SusanStrayer.com

Appropriate Stalking Works

I got an email today from another job seeker who writes:" Susan--you were right--one of the contacts I worked the hardest, and the longest finally came through for me and I got a job offer today." She goes on to describe in detail how she worked the contact, how she followed up six times without becoming an inappropriate stalker. And that's the thing--no one believes in appropriate stalking.

If I had a dollar for every job seeker, even the seasoned and experienced ones, who referenced number of resumes sent or number of calls made as a measure of job search success, I'd be rich. Very, very rich. I don't know how to say it without being frank: volume doesn't work. You won't get a job because you seet the most resumes or called the most people. You just won't.

Whether in my book or my coaching sessions, I always lay out a plan for career research before the job search commences. And, I always recommend a job search management tool like Jibber Jobber. But whether it is industry focus or company focus, focus is the true name of the game. The more you narrow your search to a few companies or contacts, the more you can work your connections. Seriously.

Consider this:

1) The fewer contacts you focus on, the more likely you can spend more time getting to know them.
2) The fewer companies you focus on, the more you can learn about them, get to know multiple people inside the company

You've got to start with some wide net, that's for sure. But make your calls, talk to people, narrow things down and get specific. If you have four companies you're focused on, you can check back in with them regularly, meet with contacts once a month and offer to do contract work or intern as a start.

Are you in a job search right now? If you're feeling stuck ask yourself if you're really focused. Are you calling dozens of contacts once and never following up? Are you sending out resume after resume only to sit back, wait and hear nothing? You don't want to stalk anyone, but you don't want to make one call and wait and see what happens. This isn't seventh grade.

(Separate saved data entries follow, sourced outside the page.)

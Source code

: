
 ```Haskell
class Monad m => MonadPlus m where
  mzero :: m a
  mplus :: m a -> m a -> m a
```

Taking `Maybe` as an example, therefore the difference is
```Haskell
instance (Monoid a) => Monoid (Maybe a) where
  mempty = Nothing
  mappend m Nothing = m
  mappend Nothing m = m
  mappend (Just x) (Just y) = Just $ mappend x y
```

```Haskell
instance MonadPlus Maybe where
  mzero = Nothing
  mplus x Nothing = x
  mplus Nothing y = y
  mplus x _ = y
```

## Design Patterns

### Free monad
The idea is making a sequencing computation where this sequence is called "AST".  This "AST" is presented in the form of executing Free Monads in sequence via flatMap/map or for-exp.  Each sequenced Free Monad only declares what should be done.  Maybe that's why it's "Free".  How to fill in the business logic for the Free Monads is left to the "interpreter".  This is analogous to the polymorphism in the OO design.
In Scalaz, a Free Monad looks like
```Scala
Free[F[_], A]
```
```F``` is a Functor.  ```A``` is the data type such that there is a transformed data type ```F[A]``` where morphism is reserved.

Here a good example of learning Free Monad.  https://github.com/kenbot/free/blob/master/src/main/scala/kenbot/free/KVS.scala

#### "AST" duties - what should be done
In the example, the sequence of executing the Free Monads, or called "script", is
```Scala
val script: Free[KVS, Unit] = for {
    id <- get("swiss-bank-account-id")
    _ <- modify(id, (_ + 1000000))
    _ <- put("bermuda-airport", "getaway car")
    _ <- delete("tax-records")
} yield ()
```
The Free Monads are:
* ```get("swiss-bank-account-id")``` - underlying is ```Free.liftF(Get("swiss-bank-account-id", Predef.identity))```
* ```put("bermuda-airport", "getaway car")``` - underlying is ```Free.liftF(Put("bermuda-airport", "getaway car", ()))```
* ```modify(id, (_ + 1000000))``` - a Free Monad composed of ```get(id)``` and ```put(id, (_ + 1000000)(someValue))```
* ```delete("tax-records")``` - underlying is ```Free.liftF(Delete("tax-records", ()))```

But then again, maybe it is. If John sends Jill a note in class and tells her he likes her, he can (a) sit back and wait or (b) he can follow-up and send her a complimentary text message, or maybe an IM just saying hello, He's not stalking Jill, he's reminding her that he's there and not backing down. And while you can't put a note in someone's professional locker, you can make sure they know you're there...and ready for action.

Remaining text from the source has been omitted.